START DATA RECORDS

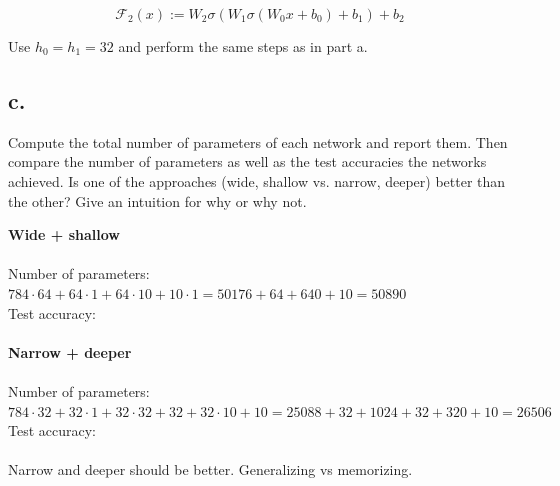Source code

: \documentclass{article}
\newcommand{\1}{\mathbf{1}}
\begin{document}
{\[
    \mathcal{F}_2(x) := W_2 \sigma(W_1 \sigma(W_0 x + b_0) + b_1) + b_2
\]

Use $h_0 = h_1 = 32$ and perform the same steps as in part a.

\subsection*{c.}

Compute the total number of parameters of each network and report them. Then compare the number of parameters as well as the test accuracies the networks achieved. Is one of the approaches (wide, shallow vs. narrow, deeper) better than the other? Give
an intuition for why or why not.

\textbf{Wide + shallow} \\ \\
Number of parameters: $784 \cdot 64 + 64 \cdot 1 + 64 \cdot 10 + 10 \cdot 1 = 50176 + 64 + 640 + 10 = 50890$  \\
Test accuracy: \\ \\
\textbf{Narrow + deeper} \\ \\
Number of parameters: $784 \cdot 32 + 32 \cdot 1 + 32 \cdot 32 + 32 + 32 \cdot 10 + 10 = 25088 + 32 + 1024 + 32 + 320 + 10 = 26506$  \\
Test accuracy: \\ \\
Narrow and deeper should be better. Generalizing vs memorizing.

}
\end{document}
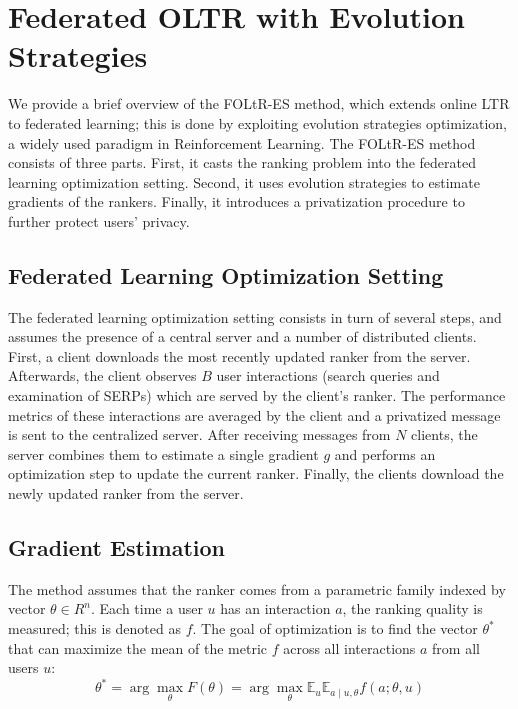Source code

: 
\section{Federated OLTR with Evolution Strategies}\label{sec:method}

We provide a brief overview of the FOLtR-ES method, which extends online LTR to federated learning; this is done by exploiting evolution strategies optimization, a widely used paradigm in Reinforcement Learning. 
The FOLtR-ES method consists of three parts. First, it casts the ranking problem into the federated learning optimization setting. Second, it uses evolution strategies to estimate gradients of the rankers. Finally, it introduces a privatization procedure to further protect users' privacy.

\subsection{Federated Learning Optimization Setting}
The federated learning optimization setting consists in turn of several steps, and assumes the presence of a central server and a number of distributed clients. First, a client downloads the most recently updated ranker from the server. Afterwards, the client observes $B$ user interactions (search queries and examination of SERPs) which are served by the client's ranker. The performance metrics of these interactions are averaged by the client and a privatized message is sent to the centralized server. After receiving messages from $N$ clients, the server combines them to estimate a single gradient $g$ and performs an optimization step to update the current ranker. Finally, the clients download the newly updated ranker from the server.

\subsection{Gradient Estimation}
The method assumes that the ranker comes from a parametric family indexed by vector $\theta \in R^{n}$. Each time a user $u$ has an interaction $a$, the ranking quality is measured; this is denoted as $f$. The goal of optimization is to find the vector $\theta^*$ that can maximize the mean of the metric $f$ across all interactions $a$ from all users $u$:
\begin{equation}
	\theta^{*}=\arg \max _{\theta} F(\theta)=\arg \max _{\theta} \mathbb{E}_{u} \mathbb{E}_{a \mid u, \theta} f(a ; \theta, u) \label{eq-theta}
\end{equation}


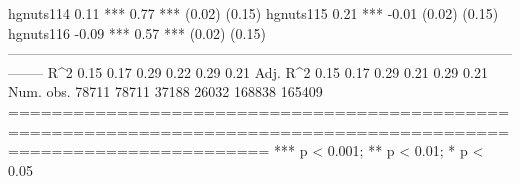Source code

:hgnuts114                                                                                    0.11 ***       0.77 ***
                                                                                            (0.02)         (0.15)   
hgnuts115                                                                                    0.21 ***      -0.01    
                                                                                            (0.02)         (0.15)   
hgnuts116                                                                                   -0.09 ***       0.57 ***
                                                                                            (0.02)         (0.15)   
--------------------------------------------------------------------------------------------------------------------
R^2                                 0.15          0.17          0.29          0.22           0.29           0.21    
Adj. R^2                            0.15          0.17          0.29          0.21           0.29           0.21    
Num. obs.                       78711         78711         37188         26032         168838         165409       
====================================================================================================================
*** p < 0.001; ** p < 0.01; * p < 0.05
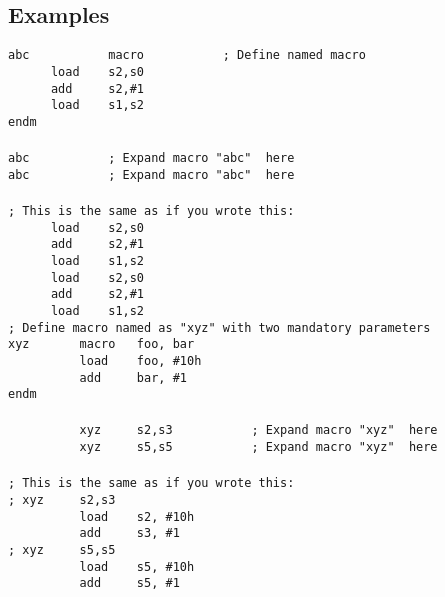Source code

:     \subsection{Examples}
        \verb'abc           macro           ; Define named macro '\\
        \verb'      load    s2,s0'\\
        \verb'      add     s2,#1'\\
        \verb'      load    s1,s2'\\
        \verb'endm'\\\\
        \verb'abc           ; Expand macro "abc"  here'\\
        \verb'abc           ; Expand macro "abc"  here'\\\\
        \verb'; This is the same as if you wrote this:'\\
        \verb'      load    s2,s0'\\
        \verb'      add     s2,#1'\\
        \verb'      load    s1,s2'\\
        \verb'      load    s2,s0'\\
        \verb'      add     s2,#1'\\
        \verb'      load    s1,s2'\\

        \verb'; Define macro named as "xyz" with two mandatory parameters'\\
        \verb'xyz       macro   foo, bar'\\
        \verb'          load    foo, #10h'\\
        \verb'          add     bar, #1'\\
        \verb'endm'\\\\
        \verb'          xyz     s2,s3           ; Expand macro "xyz"  here'\\
        \verb'          xyz     s5,s5           ; Expand macro "xyz"  here'\\\\
        \verb'; This is the same as if you wrote this:'\\
        \verb'; xyz     s2,s3'\\
        \verb'          load    s2, #10h'\\
        \verb'          add     s3, #1'\\
        \verb'; xyz     s5,s5'\\
        \verb'          load    s5, #10h'\\
        \verb'          add     s5, #1'\\

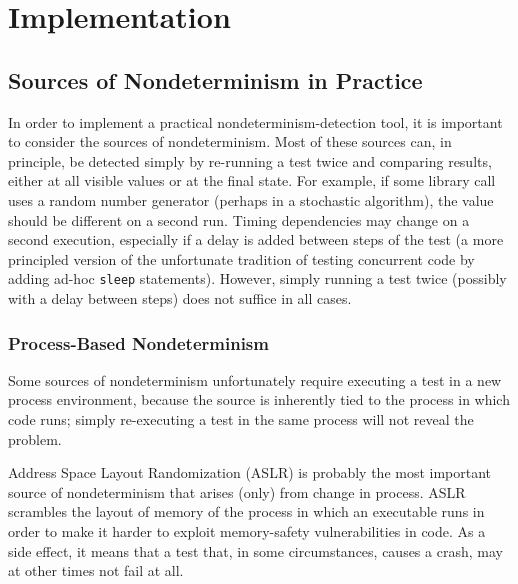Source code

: \section{Implementation}

\subsection{Sources of Nondeterminism in Practice}

In order to implement a practical nondeterminism-detection tool, it is
important to consider the sources of nondeterminism.  Most of these
sources can, in principle, be detected simply by re-running a test
twice and comparing results, either at all visible values or at the
final state.  For example, if some library call uses a random number
generator (perhaps in a stochastic algorithm), the value should be
different on a second run.  Timing dependencies may change on a second
execution, especially if a delay is added between steps of the test (a
more principled version of the unfortunate tradition of testing
concurrent code by adding ad-hoc {\tt sleep} statements).  However,
simply running a test twice (possibly with a delay between steps) does
not suffice in all cases.

\subsubsection{Process-Based Nondeterminism}

\label{sec:pnondet}

Some sources of nondeterminism unfortunately require executing a test in a new
process environment, because the source is inherently tied to the
process in which code runs; simply re-executing a test in the same
process will not reveal the problem.

Address Space Layout Randomization (ASLR) \cite{ASLR}  is probably the most
important source of nondeterminism that arises (only) from change in
process.  ASLR scrambles the layout of memory of the process in which
an executable runs in order to make it harder to exploit memory-safety
vulnerabilities in code.  As a side effect, it
means that a test that, in some circumstances, causes a crash, may at
other times not fail at all.

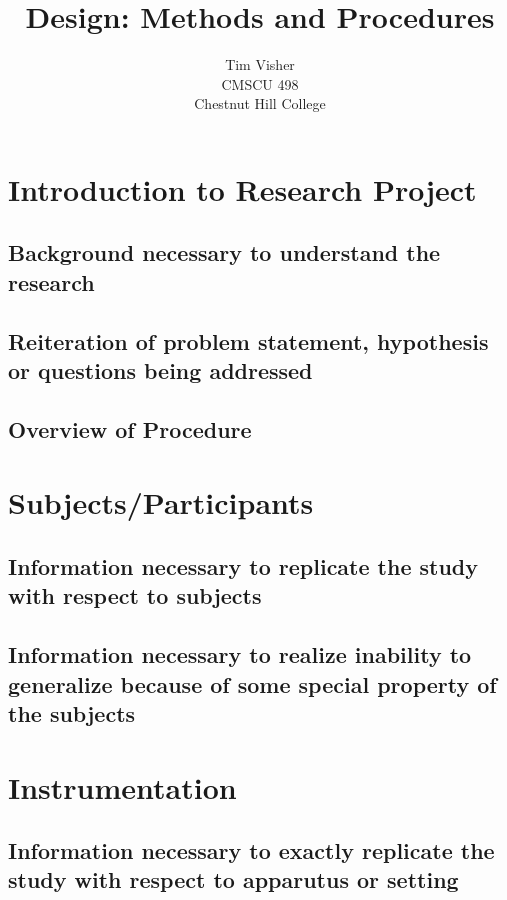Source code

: \documentclass[12pt,oneside,letterpaper]{article}
\author{Tim Visher\\ CMSCU 498\\ Chestnut Hill College}
\title{Design: Methods and Procedures}
\begin{document}
\maketitle

\tableofcontents

\section{Introduction to Research Project}

\subsection{Background necessary to understand the research}

\subsection{Reiteration of problem statement, hypothesis or questions being
  addressed}

\subsection{Overview of Procedure}


\section{Subjects/Participants}

\subsection{Information necessary to replicate the study with respect to
  subjects}

\subsection{Information necessary to realize inability to generalize because of
  some special property of the subjects}

\section{Instrumentation}

\subsection{Information necessary to exactly replicate the study with respect to
  apparutus or setting}
\end{document}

END DATA RECORDS

> **TASK**
Please find all lines of the entries that hold the string "shallow" and copy them.

> **THE COMPLETED TASK**
Compute the total number of parameters of each network and report them. Then compare the number of parameters as well as the test accuracies the networks achieved. Is one of the approaches (wide, shallow vs. narrow, deeper) better than the other? Give
\textbf{Wide + shallow} \\ \\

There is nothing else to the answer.